Early signaling events in response to environmental stress


To better understand how early signaling events mediated by secondary messengers and plant hormones affect the acclimation to stress conditions in potato, potato lines were developed for the measurement of Ca2+ transients, the cytosolic redox status and the hormones ABA and jasmonate.



In a collaboration between the University of Bonn, the FAU Erlangen and Durham University, aequorin-based sensor lines of potato and Arabidopsis was used to analyse and compare Ca2+ transients in response to different abiotic and biotic stimuli using soil grown plants. The analysis revealed differences in the kinetics and amplitude of Ca2+ transients between both species, implying species-specific sensitivity for different stress conditions.

To further elucidate the Ca2+ responses with a better resolution in regards to specific tissues and even specific cells, a potato line carrying the fluorescence-based genetically encoded Ca2+ indicator GCaMP3 (StGCaMP3) was generated.

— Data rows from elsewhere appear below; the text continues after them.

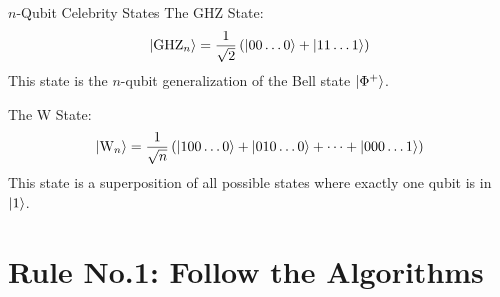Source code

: \documentclass[11pt, letterpaper]{article}
\begin{document}
\begin{SBUBox}{$n$-Qubit Celebrity States}
  The GHZ State:
  \begin{equation*}
    \ket{\text{GHZ}_n} = \frac{1}{\sqrt{2}} \left( \ket{00\dots0} + \ket{11\dots1} \right)
  \end{equation*}
  This state is the $n$-qubit generalization of the Bell state $\ket{\Phi^+}$. 
  
  The W State:
  \begin{equation*}
    \ket{\text{W}_n} = \frac{1}{\sqrt{n}} \left( \ket{100\dots0} + \ket{010\dots0} + \dots + \ket{000\dots1} \right)
  \end{equation*}
  This state is a superposition of all possible states where exactly one qubit is in $\ket{1}$.
\end{SBUBox}


\newpage
\section{Rule No.1: Follow the Algorithms}
\end{document}
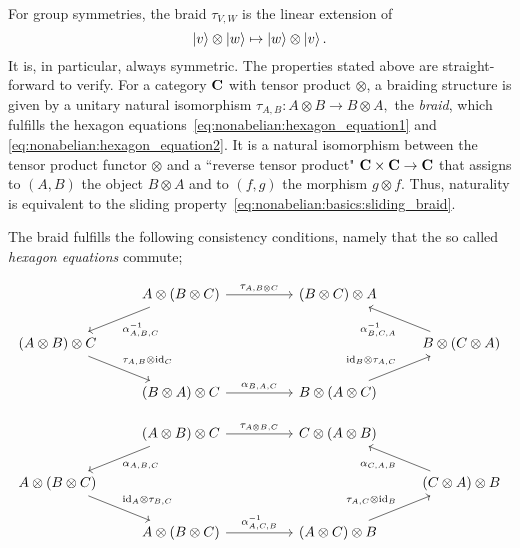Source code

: \begin{doublecol}
    For group symmetries, the braid $\tau_{V, W}$ is the linear extension of $$\ket{v} \otimes \ket{w} \mapsto \ket{w} \otimes \ket{v}.$$
    It is, in particular, always symmetric.
    The properties stated above are straight-forward to verify.
\colswitch
    For a category $\mathbf{C}$ with tensor product $\otimes$, a braiding structure is given by a unitary natural isomorphism $\tau_{A,B} : A \otimes B \to B \otimes A,$ the \emph{braid}, which fulfills the hexagon equations~\eqref{eq:nonabelian:hexagon_equation1} and \eqref{eq:nonabelian:hexagon_equation2}.
    It is a natural isomorphism between the tensor product functor $\otimes$ and a ``reverse tensor product" $\mathbf{C} \times\mathbf{C} \to \mathbf{C}$ that assigns to $(A, B)$ the object $B \otimes A$ and to $(f, g)$ the morphism $g \otimes f$.
    Thus, naturality is equivalent to the sliding property~\eqref{eq:nonabelian:basics:sliding_braid}.
\end{doublecol}
\begin{extendrightcol}

    The braid fulfills the following consistency conditions, namely that the so called \emph{hexagon equations} commute;

    \begin{equation}
    \label{eq:nonabelian:hexagon_equation1}
    \begin{tikzcd}[ampersand replacement=\&]
        \&
        A \otimes (B \otimes C)
            \arrow[rr, "\tau_{A,B \otimes C}"]
            \arrow[dl, "\alpha_{A,B,C}^{-1}"]
        \& \&
        (B \otimes C) \otimes A
        \& \\
        (A \otimes B) \otimes C
            \arrow[dr, "\tau_{A,B} \otimes \id{C}"]
        \& \& \& \&
        B \otimes (C \otimes A)
            \arrow[ul, "\alpha_{B,C,A}^{-1}"]
        \\ \&
        (B \otimes A) \otimes C
            \arrow[rr, "\alpha_{B,A,C}"]
        \& \&
        B \otimes (A \otimes C)
            \arrow[ur, "\id{B} \otimes \tau_{A,C}"]
        \& 
    \end{tikzcd}
    \end{equation}
    
    \begin{equation}
    \label{eq:nonabelian:hexagon_equation2}
    \begin{tikzcd}[ampersand replacement=\&]
        \&
        (A \otimes B) \otimes C
            \arrow[rr, "\tau_{A\otimes B, C}"]
            \arrow[dl, "\alpha_{A,B,C}"]
        \& \&
        C \otimes (A \otimes B)
        \& \\
        A \otimes (B \otimes C)
            \arrow[dr, "\id{A} \otimes \tau_{B,C}"]
        \& \& \& \&
        (C \otimes A) \otimes B
            \arrow[ul, "\alpha_{C,A,B}"]
        \\ \&
        A \otimes (B \otimes C)
            \arrow[rr, "\alpha_{A,C,B}^{-1}"]
        \& \&
        (A \otimes C) \otimes B
            \arrow[ur, "\tau_{A,C} \otimes \id{B}"]
        \& 
    \end{tikzcd}
    \end{equation}
\end{extendrightcol}

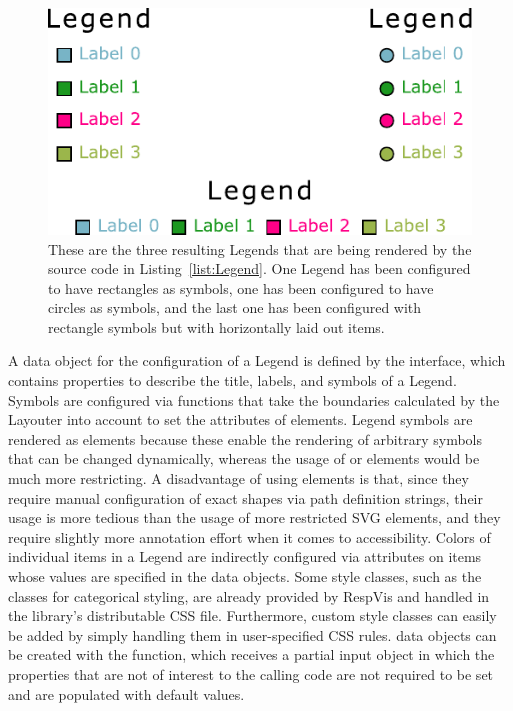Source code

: \begin{figure}[tp]
\centering
\includegraphics[keepaspectratio,width=\linewidth / 2,height=\fullh]{diagrams/legend.pdf}
\caption[Legend Example]{
  These are the three resulting Legends that are being rendered by the source code in Listing~\ref{list:Legend}.
  One Legend has been configured to have rectangles as symbols, one has been configured to have circles as symbols, and the last one has been configured with rectangle symbols but with horizontally laid out items.
}
\label{fig:Legend}
\end{figure}

A data object for the configuration of a Legend is defined by the  interface, which contains properties to describe the title, labels, and symbols of a Legend.
Symbols are configured via functions that take the boundaries calculated by the Layouter into account to set the  attributes of  elements.
Legend symbols are rendered as  elements because these enable the rendering of arbitrary symbols that can be changed dynamically, whereas the usage of  or  elements would be much more restricting.
A disadvantage of using  elements is that, since they require manual configuration of exact shapes via path definition strings, their usage is more tedious than the usage of more restricted SVG elements, and they require slightly more annotation effort when it comes to accessibility.
Colors of individual items in a Legend are indirectly configured via  attributes on items whose values are specified in the  data objects.
Some style classes, such as the  classes for categorical styling, are already provided by RespVis and handled in the library's distributable CSS file.
Furthermore, custom style classes can easily be added by simply handling them in user-specified CSS rules.
 data objects can be created with the  function, which receives a partial input object in which the properties that are not of interest to the calling code are not required to be set and are populated with default values.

The indicator localizes in the cytosol and nucleus and due to the power of regions-of-interest provide by high-resolution microscopes, changes in the Ca2+ levels of both compartments can be analysed separately. Changes in GCaMP3 fluorescence in response to external application of ATP (Figure 1A) and stress-induced Ca2+ waves going through the stolon tissue can be observed using a fluorescence microscope (Figure 1B).

This new sensor line will become part of our ongoing studies on early signaling events in Désirée under drought/heat and flooding stress to ultimately generate a detailed timeline and comprehensive event map of early stress responses. Moreover, they will be used to address questions regarding Ca2+ signaling in stolon development and cell specific stress response, e.g. in stomata.

Figure 1: A) ATP induced Ca2+transient observed via changes in GCaMP3 fluorescence. B) Still pictures from three different time points of a video recording of stress-induced Ca2+ waves observed in the StGCaMP3 line using a fluorescence microscope.